Stored data entries:
=== Section Start ===

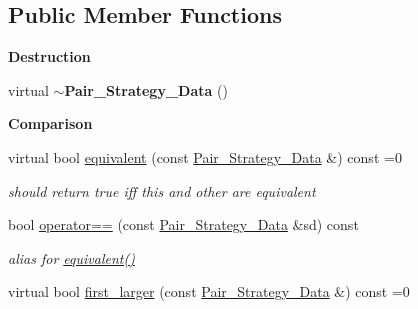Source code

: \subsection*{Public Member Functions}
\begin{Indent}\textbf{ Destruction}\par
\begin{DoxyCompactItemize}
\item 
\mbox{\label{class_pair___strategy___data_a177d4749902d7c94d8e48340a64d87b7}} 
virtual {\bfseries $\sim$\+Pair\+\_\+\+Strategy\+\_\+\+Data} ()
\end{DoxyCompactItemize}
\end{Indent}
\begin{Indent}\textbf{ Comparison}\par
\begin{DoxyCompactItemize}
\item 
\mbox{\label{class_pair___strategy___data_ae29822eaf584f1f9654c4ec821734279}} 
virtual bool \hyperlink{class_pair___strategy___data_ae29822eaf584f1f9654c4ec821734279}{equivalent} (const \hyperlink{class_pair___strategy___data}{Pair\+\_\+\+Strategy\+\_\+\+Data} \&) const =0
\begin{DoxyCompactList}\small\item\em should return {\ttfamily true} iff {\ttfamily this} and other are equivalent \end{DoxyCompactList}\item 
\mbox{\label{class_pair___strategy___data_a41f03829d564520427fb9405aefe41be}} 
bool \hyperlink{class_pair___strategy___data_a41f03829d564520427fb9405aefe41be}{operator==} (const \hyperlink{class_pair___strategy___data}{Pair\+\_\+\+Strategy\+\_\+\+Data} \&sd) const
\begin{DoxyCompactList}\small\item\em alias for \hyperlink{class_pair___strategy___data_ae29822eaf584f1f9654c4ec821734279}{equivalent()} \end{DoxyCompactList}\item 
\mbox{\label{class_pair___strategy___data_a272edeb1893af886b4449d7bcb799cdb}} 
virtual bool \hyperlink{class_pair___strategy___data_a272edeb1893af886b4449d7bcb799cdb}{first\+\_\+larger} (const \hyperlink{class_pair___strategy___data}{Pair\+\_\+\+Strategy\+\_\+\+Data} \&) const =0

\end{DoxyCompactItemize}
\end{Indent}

=== Section End ===
=== Section Start ===

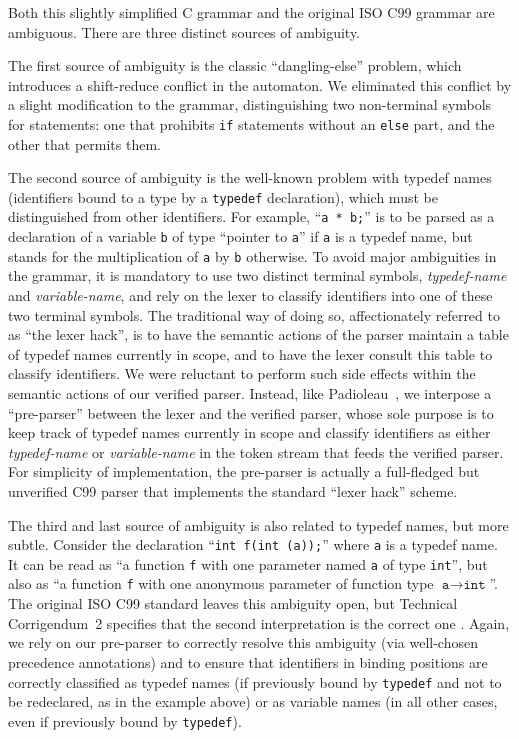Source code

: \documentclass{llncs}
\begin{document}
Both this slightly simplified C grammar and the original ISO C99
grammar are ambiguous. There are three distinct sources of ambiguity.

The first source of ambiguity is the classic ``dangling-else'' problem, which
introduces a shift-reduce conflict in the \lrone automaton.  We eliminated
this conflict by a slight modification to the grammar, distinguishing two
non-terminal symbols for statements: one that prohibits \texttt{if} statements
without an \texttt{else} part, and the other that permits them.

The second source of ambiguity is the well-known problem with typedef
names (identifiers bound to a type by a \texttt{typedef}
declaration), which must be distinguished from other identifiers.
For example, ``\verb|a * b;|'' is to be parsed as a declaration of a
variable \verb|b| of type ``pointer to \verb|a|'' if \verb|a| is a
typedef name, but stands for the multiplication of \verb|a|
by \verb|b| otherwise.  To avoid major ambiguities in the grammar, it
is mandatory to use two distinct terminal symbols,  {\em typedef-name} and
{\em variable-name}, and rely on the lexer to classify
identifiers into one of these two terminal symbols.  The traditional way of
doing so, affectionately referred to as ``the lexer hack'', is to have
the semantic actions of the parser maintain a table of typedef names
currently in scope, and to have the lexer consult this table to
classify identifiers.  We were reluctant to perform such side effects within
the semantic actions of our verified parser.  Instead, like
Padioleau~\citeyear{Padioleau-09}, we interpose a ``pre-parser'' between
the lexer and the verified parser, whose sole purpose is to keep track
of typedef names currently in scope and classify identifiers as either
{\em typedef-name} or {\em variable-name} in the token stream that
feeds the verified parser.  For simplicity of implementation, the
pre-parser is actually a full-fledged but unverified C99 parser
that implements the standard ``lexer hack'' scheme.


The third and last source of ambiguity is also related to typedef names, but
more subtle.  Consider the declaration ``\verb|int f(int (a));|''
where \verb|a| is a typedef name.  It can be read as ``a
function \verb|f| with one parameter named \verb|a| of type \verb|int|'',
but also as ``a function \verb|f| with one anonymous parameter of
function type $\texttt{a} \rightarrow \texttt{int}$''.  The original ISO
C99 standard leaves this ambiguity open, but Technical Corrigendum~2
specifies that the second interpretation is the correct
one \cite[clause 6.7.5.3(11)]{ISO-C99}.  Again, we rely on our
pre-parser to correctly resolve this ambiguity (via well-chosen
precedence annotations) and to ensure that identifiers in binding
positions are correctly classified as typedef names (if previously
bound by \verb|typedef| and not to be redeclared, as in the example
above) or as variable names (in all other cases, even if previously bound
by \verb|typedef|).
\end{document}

=== Section End ===

Your reply should be only the count of lines in the entries above that contain the word "verb".

• [COMPLETED EXERCISE]:
10